HOW TO COMPLETE THIS TASK -
Which lines of the entries contain the string "compose"? Copy each of them.

EXTRACTED MATERIAL -
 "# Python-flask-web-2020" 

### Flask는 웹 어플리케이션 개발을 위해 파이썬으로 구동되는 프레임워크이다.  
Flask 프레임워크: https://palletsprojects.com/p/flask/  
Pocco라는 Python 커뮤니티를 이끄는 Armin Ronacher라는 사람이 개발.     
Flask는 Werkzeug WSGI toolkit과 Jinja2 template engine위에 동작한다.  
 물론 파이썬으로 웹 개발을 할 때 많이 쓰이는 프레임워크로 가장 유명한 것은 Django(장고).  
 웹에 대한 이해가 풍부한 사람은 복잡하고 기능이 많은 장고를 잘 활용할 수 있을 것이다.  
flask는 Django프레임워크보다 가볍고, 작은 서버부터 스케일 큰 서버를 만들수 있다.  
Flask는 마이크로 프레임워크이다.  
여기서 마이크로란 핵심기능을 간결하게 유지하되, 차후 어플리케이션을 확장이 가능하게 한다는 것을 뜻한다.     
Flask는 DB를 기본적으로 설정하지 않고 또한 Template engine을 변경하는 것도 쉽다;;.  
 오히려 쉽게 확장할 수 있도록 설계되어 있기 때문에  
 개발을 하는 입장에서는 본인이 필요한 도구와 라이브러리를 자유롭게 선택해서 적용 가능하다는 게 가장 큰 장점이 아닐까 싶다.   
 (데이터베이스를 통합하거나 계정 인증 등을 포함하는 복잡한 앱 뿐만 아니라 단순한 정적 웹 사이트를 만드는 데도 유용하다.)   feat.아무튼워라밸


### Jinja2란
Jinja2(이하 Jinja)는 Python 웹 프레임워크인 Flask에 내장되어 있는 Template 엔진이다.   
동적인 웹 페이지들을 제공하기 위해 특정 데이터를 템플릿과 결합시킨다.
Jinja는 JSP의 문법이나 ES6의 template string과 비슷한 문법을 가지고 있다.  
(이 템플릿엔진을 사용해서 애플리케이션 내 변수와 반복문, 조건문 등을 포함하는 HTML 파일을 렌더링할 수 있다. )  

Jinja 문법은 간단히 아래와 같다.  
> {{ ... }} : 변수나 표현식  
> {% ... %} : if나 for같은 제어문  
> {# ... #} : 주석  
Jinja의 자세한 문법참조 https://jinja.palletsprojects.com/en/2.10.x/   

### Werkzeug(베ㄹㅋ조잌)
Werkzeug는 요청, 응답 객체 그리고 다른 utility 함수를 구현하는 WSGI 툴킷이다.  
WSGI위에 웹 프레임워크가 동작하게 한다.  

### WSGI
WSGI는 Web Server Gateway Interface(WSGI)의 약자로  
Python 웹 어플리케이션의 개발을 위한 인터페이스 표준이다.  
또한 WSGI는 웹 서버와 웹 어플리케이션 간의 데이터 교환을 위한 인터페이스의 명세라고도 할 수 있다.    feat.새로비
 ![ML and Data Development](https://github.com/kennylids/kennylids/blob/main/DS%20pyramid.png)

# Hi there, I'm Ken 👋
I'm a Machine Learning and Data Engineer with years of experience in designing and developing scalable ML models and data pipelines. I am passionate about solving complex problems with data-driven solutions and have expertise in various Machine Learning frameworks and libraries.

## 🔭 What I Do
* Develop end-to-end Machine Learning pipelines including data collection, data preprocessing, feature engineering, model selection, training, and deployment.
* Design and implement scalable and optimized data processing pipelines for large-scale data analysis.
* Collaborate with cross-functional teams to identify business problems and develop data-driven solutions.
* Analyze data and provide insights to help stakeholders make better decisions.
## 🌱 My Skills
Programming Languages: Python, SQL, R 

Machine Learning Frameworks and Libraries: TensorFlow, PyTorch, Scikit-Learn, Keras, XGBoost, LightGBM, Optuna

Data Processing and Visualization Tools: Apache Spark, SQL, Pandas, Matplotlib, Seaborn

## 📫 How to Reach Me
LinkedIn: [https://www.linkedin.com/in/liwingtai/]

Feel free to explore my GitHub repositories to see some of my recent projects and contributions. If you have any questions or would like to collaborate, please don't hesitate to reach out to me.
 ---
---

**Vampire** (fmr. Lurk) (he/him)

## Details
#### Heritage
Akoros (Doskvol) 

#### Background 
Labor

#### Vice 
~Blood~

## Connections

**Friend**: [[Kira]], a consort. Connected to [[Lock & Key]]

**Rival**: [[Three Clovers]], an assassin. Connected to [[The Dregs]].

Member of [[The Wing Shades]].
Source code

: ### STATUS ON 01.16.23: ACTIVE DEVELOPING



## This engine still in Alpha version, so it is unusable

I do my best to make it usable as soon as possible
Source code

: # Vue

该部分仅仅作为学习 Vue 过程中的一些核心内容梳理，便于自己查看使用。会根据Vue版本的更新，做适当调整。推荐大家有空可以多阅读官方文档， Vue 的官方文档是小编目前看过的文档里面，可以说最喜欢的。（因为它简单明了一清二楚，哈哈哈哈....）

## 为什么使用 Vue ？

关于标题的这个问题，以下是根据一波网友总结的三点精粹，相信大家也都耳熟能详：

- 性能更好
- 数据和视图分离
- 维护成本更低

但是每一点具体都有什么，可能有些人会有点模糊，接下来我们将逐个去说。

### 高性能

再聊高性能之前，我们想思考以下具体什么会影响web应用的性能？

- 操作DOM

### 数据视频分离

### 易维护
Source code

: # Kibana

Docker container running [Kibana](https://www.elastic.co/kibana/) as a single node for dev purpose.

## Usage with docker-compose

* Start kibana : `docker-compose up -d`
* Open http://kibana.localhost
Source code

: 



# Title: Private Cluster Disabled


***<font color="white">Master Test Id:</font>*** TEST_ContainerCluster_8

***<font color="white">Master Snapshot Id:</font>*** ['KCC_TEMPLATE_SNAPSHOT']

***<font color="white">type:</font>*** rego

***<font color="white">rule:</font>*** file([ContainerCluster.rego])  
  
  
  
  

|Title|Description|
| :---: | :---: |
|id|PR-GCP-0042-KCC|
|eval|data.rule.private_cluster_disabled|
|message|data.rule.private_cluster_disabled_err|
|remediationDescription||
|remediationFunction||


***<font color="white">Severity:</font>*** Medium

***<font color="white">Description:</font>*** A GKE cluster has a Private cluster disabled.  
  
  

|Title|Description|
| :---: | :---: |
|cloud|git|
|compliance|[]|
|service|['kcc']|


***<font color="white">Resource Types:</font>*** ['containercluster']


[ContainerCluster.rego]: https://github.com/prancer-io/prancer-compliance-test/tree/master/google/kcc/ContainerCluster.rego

COMPLETED EXERCISE -
## Usage with docker-compose
* Start kibana : `docker-compose up -d`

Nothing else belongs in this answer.